La frammentazione: Senza una direzione unitaria (come quella imposta da Mauro con gli “stipendi” fissi), il racket delle estorsioni potrebbe diventare selvaggio e disorganizzato, aumentando la pressione sui commercianti del quartiere.
2. Il contraccolpo per il cartello Mazzarella
Dall’ordinanza emerge chiaramente che il gruppo Savarese gravitava nell’orbita dei Mazzarella.
L’arretramento tattico: Per i Mazzarella, perdere i referenti della Sanità significa perdere “occhi e braccia” in un punto nevralgico che collega il centro storico alla zona collinare.
L’opportunità per i Contini/Alleanza di Secondigliano: Il potente cartello rivale (l’Alleanza di Secondigliano), che controlla zone limitrofe come il Vasto e l’Arenaccia, potrebbe approfittare dell’indebolimento dei Mazzarella alla Sanità per tentare infiltrazioni, magari offrendo protezione alle piazze rimaste senza “copertura” criminale.
3. La crisi del “Sistema delle Piazze”
L’inchiesta ha svelato un meccanismo di tassazione interna brutale: anche i piccoli spacciatori dovevano pagare la “settimana” ai Mauro o ai Savarese.
Collasso economico: Con 22 arresti e il sequestro di contabilità e armi (spesso nascoste nelle fognature o in intercapedini), il flusso di cassa dei clan subisce un arresto violento.
Ribellione o Sostituzione: I pusher “autonomi” potrebbero sentirsi temporaneamente liberi dal giogo del pizzo, ma la storia di Napoli insegna che a un clan che cade se ne sostituisce quasi sempre uno nuovo, spesso più violento perché bisognoso di affermarsi rapidamente.
4. L’impatto sui “reati di settore”: il metodo del buco
Il coinvolgimento di specialisti come Vincenzo Nacarlo (accusato di furti miliardari via fognatura) indica che i clan della Sanità non vivevano di sola droga, ma fornivano logistica e “manovalanza d’eccellenza” per colpi in tutta la città.
Lo smantellamento di questa cella “acrobatica” riduce la capacità operativa del clan nel diversificare le entrate e priva l’organizzazione di quella liquidità immediata necessaria per finanziare l’acquisto di grosse partite di cocaina.
5. La pressione sul Cavone e Piazza Dante
L’ordinanza cita scontri a fuoco con il clan Lepre del Cavone.
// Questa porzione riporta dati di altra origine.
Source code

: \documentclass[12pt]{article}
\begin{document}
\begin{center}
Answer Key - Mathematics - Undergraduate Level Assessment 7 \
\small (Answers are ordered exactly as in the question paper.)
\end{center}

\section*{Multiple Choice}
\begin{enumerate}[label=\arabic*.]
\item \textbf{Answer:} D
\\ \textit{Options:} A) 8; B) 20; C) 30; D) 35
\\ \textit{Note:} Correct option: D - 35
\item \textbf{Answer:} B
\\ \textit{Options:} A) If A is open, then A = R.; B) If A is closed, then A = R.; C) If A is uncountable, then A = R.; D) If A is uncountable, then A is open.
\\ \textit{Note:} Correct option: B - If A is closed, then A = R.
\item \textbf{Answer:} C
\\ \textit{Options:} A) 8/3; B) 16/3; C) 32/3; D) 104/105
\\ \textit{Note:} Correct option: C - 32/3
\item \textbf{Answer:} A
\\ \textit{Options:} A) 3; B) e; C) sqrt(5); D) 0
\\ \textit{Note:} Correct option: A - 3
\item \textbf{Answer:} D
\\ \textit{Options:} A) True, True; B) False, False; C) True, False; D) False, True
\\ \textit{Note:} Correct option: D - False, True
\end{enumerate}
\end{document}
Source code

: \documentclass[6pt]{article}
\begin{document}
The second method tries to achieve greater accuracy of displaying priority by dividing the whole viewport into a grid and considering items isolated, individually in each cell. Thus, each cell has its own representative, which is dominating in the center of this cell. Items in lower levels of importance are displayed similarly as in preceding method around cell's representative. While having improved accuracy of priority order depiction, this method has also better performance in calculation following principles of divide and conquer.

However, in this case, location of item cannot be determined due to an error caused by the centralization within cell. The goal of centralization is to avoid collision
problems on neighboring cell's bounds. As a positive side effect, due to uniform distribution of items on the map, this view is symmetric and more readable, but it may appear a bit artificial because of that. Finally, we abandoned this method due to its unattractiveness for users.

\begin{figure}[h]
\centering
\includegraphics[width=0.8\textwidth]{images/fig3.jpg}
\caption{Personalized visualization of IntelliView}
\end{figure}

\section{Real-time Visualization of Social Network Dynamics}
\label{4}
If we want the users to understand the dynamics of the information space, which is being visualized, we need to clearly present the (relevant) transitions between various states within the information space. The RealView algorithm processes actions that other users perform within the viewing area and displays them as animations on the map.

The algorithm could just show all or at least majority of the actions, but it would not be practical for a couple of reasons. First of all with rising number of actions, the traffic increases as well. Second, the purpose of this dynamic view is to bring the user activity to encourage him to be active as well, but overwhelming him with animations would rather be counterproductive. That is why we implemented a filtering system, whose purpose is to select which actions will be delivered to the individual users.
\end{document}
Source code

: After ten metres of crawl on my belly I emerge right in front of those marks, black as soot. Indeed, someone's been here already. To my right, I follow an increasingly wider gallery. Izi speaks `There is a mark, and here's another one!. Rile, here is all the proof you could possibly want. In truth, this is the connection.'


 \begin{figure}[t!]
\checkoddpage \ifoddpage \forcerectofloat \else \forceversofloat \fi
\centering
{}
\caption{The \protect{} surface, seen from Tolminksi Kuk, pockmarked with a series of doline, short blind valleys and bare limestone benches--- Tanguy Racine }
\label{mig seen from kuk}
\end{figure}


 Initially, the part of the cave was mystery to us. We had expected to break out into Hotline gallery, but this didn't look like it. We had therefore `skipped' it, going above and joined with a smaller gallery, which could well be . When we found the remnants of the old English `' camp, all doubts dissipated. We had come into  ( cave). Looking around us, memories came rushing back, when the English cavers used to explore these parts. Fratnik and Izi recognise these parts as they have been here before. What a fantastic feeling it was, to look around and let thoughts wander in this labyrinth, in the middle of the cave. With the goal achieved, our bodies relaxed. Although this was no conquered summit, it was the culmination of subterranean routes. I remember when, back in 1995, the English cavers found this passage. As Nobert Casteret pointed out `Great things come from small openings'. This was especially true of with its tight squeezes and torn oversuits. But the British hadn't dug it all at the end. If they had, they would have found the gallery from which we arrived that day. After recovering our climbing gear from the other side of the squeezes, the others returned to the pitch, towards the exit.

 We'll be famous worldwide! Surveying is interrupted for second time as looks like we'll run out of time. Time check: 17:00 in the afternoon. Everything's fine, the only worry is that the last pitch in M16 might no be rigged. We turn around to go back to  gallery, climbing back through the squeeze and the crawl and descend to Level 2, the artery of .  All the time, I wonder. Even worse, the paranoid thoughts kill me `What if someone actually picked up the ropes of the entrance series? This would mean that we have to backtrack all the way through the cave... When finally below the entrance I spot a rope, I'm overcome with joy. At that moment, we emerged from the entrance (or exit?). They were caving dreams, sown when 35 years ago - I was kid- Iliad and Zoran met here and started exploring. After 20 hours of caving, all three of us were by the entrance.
Il blitz “congela” temporaneamente questo conflitto. Tuttavia, se i Lepre percepissero che i Savarese sono ormai troppo deboli, potrebbero tentare un’espansione territoriale verso la parte bassa della Sanità (via Foria/Piazza Cavour), portando la guerra fuori dai vicoli e nelle strade principali del centro.
Lo scenario “post-blitz”
Siamo di fronte a un momento di instabilità latente. Se le forze dell’ordine non presidieranno costantemente il territorio nei prossimi mesi, il rischio è che la Sanità torni a essere un “laboratorio criminale” per nuove alleanze trasversali, magari orchestrate da gruppi emergenti del Centro Storico (zona Decumani/Forcella) pronti a mettere le mani sulle ricche piazze di spaccio del Rione.